According to New York Attorney General Letitia James, Zoetop had a data breach in which 39 million SHEIN accounts and seven million ROMWE accounts were stolen, including accounts for more than 800,000 New York residents. Attackers stole credit card information and personal information, including names, email addresses, and hashed account passwords of certain Zoetop customers, including SHEIN shoppers.

An investigation by the Office of the Attorney General revealed that the company failed to properly safeguard consumers’ information prior to the data breach, failed to take adequate steps to protect many of the impacted accounts after the breach, and downplayed the extent of the cyberattack to consumers.
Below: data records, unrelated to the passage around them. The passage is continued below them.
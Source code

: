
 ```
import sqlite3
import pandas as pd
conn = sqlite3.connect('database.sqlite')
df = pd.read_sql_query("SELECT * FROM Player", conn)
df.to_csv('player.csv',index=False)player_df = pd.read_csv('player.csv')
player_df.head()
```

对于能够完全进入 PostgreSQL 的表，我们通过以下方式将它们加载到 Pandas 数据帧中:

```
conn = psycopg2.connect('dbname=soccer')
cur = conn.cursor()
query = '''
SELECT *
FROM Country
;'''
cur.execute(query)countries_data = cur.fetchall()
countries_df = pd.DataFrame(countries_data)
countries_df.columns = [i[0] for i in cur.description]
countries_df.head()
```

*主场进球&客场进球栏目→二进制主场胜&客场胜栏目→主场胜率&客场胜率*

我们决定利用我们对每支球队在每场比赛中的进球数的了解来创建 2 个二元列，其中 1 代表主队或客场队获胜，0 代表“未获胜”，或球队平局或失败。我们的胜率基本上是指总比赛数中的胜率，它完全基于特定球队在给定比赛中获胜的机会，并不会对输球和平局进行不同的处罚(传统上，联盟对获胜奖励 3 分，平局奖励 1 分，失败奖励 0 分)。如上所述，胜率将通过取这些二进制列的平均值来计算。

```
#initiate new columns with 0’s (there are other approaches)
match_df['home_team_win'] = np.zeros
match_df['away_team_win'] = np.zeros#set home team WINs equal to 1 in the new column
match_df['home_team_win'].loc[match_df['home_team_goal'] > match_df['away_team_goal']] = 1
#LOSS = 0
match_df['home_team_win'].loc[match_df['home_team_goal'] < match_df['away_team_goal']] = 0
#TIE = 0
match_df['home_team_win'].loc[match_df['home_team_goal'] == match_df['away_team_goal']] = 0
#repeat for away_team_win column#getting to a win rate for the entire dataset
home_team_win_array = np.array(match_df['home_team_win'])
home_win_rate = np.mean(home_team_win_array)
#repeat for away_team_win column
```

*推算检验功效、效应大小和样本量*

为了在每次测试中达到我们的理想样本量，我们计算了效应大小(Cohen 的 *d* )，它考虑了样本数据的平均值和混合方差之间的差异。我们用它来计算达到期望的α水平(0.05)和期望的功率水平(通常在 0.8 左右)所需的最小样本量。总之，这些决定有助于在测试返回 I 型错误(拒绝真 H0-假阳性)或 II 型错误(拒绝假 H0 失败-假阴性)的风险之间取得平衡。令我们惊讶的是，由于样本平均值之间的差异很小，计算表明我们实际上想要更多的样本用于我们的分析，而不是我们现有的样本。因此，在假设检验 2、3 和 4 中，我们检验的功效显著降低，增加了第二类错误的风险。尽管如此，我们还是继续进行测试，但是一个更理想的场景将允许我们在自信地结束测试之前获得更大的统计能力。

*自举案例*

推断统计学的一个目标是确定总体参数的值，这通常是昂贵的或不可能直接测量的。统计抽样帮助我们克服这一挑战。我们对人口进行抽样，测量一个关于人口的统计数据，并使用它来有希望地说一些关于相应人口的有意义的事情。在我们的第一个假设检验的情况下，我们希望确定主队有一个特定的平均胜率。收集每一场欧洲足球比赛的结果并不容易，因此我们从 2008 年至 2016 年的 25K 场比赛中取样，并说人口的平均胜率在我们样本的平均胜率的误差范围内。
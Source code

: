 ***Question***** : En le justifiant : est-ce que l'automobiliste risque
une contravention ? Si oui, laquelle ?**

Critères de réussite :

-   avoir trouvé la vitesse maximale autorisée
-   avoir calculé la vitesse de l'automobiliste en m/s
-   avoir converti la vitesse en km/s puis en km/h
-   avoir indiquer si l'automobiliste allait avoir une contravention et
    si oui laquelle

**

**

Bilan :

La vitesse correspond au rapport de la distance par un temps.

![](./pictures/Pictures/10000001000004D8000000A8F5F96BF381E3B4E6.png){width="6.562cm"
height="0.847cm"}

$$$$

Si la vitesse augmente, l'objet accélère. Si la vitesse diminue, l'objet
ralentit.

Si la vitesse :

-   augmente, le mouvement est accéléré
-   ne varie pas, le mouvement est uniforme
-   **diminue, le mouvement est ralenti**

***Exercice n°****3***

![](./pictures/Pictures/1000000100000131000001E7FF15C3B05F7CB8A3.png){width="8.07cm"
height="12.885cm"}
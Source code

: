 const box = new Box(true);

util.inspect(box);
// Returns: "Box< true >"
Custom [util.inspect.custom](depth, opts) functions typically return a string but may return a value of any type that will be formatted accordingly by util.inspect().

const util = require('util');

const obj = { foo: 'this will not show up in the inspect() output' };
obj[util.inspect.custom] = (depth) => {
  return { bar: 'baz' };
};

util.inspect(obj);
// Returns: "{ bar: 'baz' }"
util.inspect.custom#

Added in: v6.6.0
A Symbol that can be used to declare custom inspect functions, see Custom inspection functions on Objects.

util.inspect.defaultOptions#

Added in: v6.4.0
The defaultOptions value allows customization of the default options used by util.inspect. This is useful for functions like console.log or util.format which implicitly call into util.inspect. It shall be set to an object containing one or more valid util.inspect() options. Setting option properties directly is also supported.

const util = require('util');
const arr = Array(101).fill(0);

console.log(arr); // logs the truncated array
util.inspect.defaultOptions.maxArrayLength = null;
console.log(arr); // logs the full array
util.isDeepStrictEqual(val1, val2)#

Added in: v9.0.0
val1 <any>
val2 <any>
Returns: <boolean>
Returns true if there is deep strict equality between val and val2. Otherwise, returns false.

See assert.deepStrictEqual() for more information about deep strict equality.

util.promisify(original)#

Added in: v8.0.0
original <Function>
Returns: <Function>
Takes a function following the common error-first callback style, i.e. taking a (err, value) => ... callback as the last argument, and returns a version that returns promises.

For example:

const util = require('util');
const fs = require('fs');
In addition to the fine, Zoetop must also maintain a comprehensive information security program that includes robust hashing of customer passwords, network monitoring for suspicious activity, network vulnerability scanning, and incident response policies requiring timely investigation, timely consumer notice, and prompt password resets.

Zoetop experienced a cyberattack in June 2018 but the company did not detect the intrusion and was later notified by its payment processor that its systems appeared to have been compromised. According to James, the payment processor reported that it had been contacted by a large credit card network and a credit card issuing bank, each of which had information “indicating that [Zoetop’s] system[s] have been infiltrated and card data stolen.

Following the cyberattack, Zoetop engaged a cybersecurity firm to conduct a forensic investigation. The cybersecurity firm confirmed that attackers had gained access to Zoetop’s internal network and had altered code responsible for processing customer transactions in an attempt to intercept and exfiltrate customers’ credit card information. The cybersecurity firm also found that the attackers had exfiltrated the personal information of SHEIN customers.

The investigation found that Zoetop contacted only a fraction of the 39 million SHEIN accounts whose login credentials had been compromised and did not reset passwords or otherwise protect any of the exposed accounts. For the vast majority of SHEIN accounts impacted in the breach — more than 32.5 million accounts worldwide and 255,294 New York residents — Zoetop failed to even alert those customers that their login credentials had been stolen.

Additionally, James said that Zoetop’s public statements about the data breach included several misrepresentations about the breach’s size and scope. For example, Zoetop falsely stated that only 6.42 million consumers had been impacted in the breach and that the company was in the process of notifying all of the impacted customers. Zoetop also represented, falsely, that it “[had] seen no evidence that [customer] credit card information was taken from o[its] systems", James explained.

Two years later, Zoetop discovered customer login credentials for ROMWE customer accounts available on the dark web. Based on the results of a forensic investigation, Zoetop concluded that the ROMWE login credentials had likely been exfiltrated in 2018 in the same attack that had impacted SHEIN accounts. Zoetop reset the passwords of affected accounts and notified affected ROMWE consumers.

The investigation found that at the time of the 2018 data breach, Zoetop failed to maintain reasonable security measures to protect customers’ data in several areas: password management, protection of sensitive customer information, monitoring, and incident response.

Separately, on the sustainability front, SHEIN announced just last week that it plans to reduce overall emissions across its entire value chain by 25% by 2030. The company also plans to commit up to US$7.6 million in programmatic funding to Apparel Impact Institute, a nonprofit organisation dedicated to decarbonising and modernising the fashion industry supply chain, to build the roadmap for emissions reduction within SHEIN's supply chain.

SHEIN's global head of ESG, Adam Whinston, said then that the company is taking "a significant step forward" by announcing a new set of 2030 goals that will help the company accomplish emissions reduction targets for its entire supply chain over the next seven years.